ザクロと猫と指切りげんまん


――オハチ カズイキ コッペツ チャリデコ。
みんな揃ってエーヤガイ、エーヤガイ。
ザクロの木の花ウシャガッタ――
 鞠がはねる。私はそれを目で追いながら、私に身を寄せている子猫をくすぐった。子猫が暖かい日差しを受けてあくびをすると、首元で、涼しげに小鈴がちりちり鳴った。私が体を伸ばし、立ち上がると、やはり私の首元でも鈴が鳴った。
「だめだよ、トラ! ちゃんと赤ちゃん、守ってあげなきゃ」
 声と共に、今まで楽しそうにはねていた鞠が、不機嫌そうに転がった。かわりに、今まで鞠と仲良くやっていた人間の少女が、ふくれっ面をして駆けてくる。
「お母さんになったんだから、赤ちゃんを放っていっちゃだめよ」
 どうやらこの女の子は、私が子猫からはなれようとしたことが気にくわないらしい。
 そんなことを言ったって、私もたまには疲れるのだよ、お転婆ちゃん。私は心中呟いた。
 尾の先まで神経を行き届かせた、あくびをする。私の子供を抱きかかえた少女を一瞥して、私は歌い始めた。ひげで気持ちよく、リズムを取る。
 お転婆、年寄り、屁理屈屋、道化者。みんな揃って良いじゃない、良いじゃない。ザクロの木の花、咲き終えた。

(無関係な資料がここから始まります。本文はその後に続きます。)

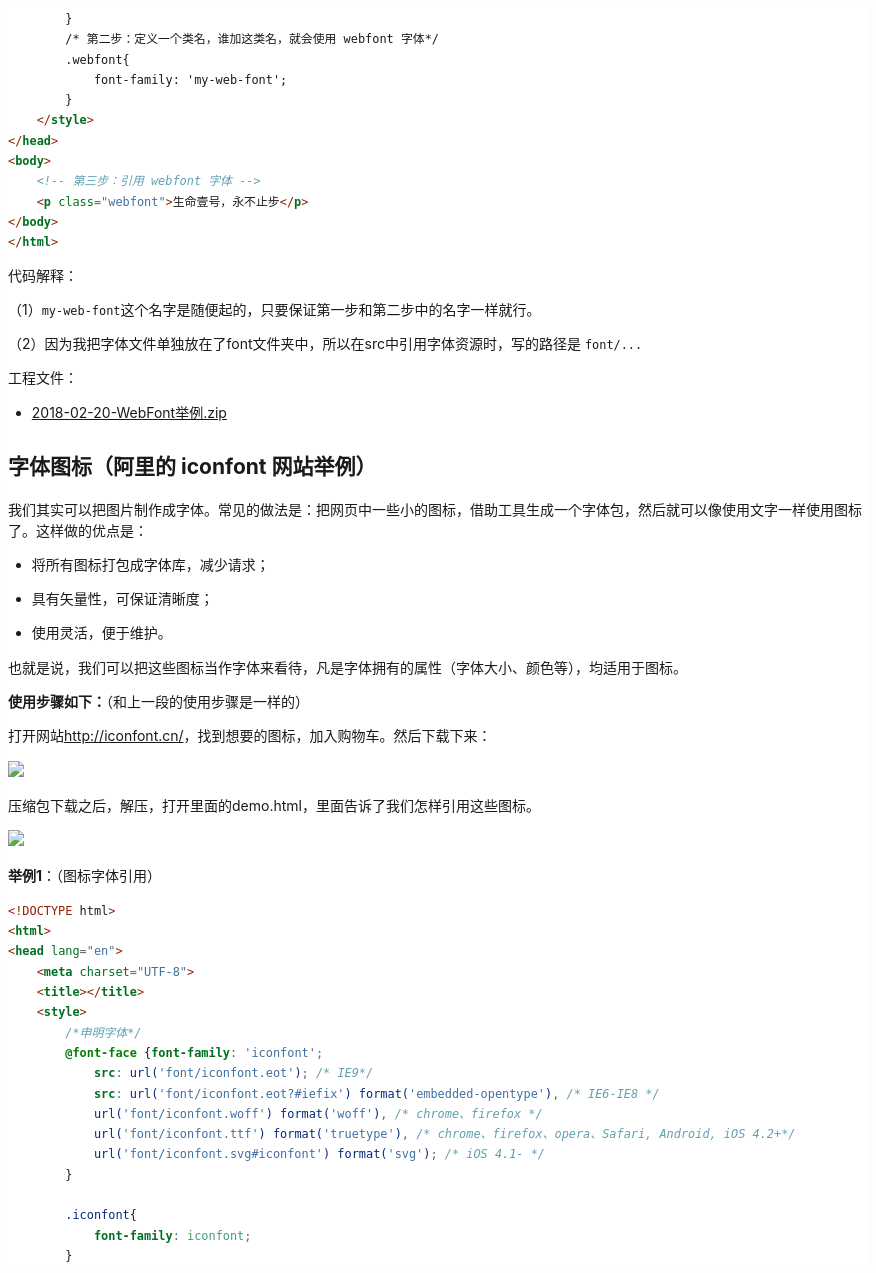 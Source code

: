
 ```html
        }
        /* 第二步：定义一个类名，谁加这类名，就会使用 webfont 字体*/
        .webfont{
            font-family: 'my-web-font';
        }
    </style>
</head>
<body>
    <!-- 第三步：引用 webfont 字体 -->
    <p class="webfont">生命壹号，永不止步</p>
</body>
</html>
```


代码解释：

（1）`my-web-font`这个名字是随便起的，只要保证第一步和第二步中的名字一样就行。

（2）因为我把字体文件单独放在了font文件夹中，所以在src中引用字体资源时，写的路径是 `font/...`

工程文件：

- [2018-02-20-WebFont举例.zip](http://download.csdn.net/download/smyhvae/10253565)


## 字体图标（阿里的 iconfont 网站举例）

我们其实可以把图片制作成字体。常见的做法是：把网页中一些小的图标，借助工具生成一个字体包，然后就可以像使用文字一样使用图标了。这样做的优点是：

- 将所有图标打包成字体库，减少请求；

- 具有矢量性，可保证清晰度；

- 使用灵活，便于维护。

也就是说，我们可以把这些图标当作字体来看待，凡是字体拥有的属性（字体大小、颜色等），均适用于图标。

**使用步骤如下：**（和上一段的使用步骤是一样的）

打开网站<http://iconfont.cn/>，找到想要的图标，加入购物车。然后下载下来：

![](http://img.smyhvae.com/20180220_1750.png)

压缩包下载之后，解压，打开里面的demo.html，里面告诉了我们怎样引用这些图标。

![](http://img.smyhvae.com/20180220_1755.png)

**举例1**：（图标字体引用）

```html
<!DOCTYPE html>
<html>
<head lang="en">
    <meta charset="UTF-8">
    <title></title>
    <style>
        /*申明字体*/
        @font-face {font-family: 'iconfont';
            src: url('font/iconfont.eot'); /* IE9*/
            src: url('font/iconfont.eot?#iefix') format('embedded-opentype'), /* IE6-IE8 */
            url('font/iconfont.woff') format('woff'), /* chrome、firefox */
            url('font/iconfont.ttf') format('truetype'), /* chrome、firefox、opera、Safari, Android, iOS 4.2+*/
            url('font/iconfont.svg#iconfont') format('svg'); /* iOS 4.1- */
        }

        .iconfont{
            font-family: iconfont;
        }
```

 ザクロの花が咲き終えて、今は実の出来る季節になった。さがせば赤い萎れた花の近くに、土色の実が出来はじめている。
 知っているかい、お転婆ちゃん。あの実の中身が、どうなっているか。
 知っているかい、お転婆ちゃん。私のこの何気なく見える心も、実はあの素っ気ない木の実のように、花の色より濃い赤の、命の強さを感じされるように、情熱的なあの色の、あんな気持ちを隠しているのだよ。
「トラ、赤ちゃんのこと、大事にしてあげてね。この子まで私みたいに、お母さんと会えなくなっちゃったら――悲しいもの」
 少女は言う。わたしはあくまでそっけなく、しかし首の鈴がちりんと暖かい音をたてるよう、少女の方を見てやった。
 安心おしよ、大丈夫。こんなふうに見える私だって、子供のことは可愛くて仕方がないのだから。
「約束しましょ、ゆびきりげんまんよ」
 少女は私の尾に、ゆるく指を絡ませた。
「ゆびきりげんまん、嘘ついたら針千本のーます。指きった」
 もうじき、ザクロの実が熟す。
 見てご覧なさい、お転婆ちゃん。あの無愛想な木の実の中の、生々しいほど赤い、真の実の顔を。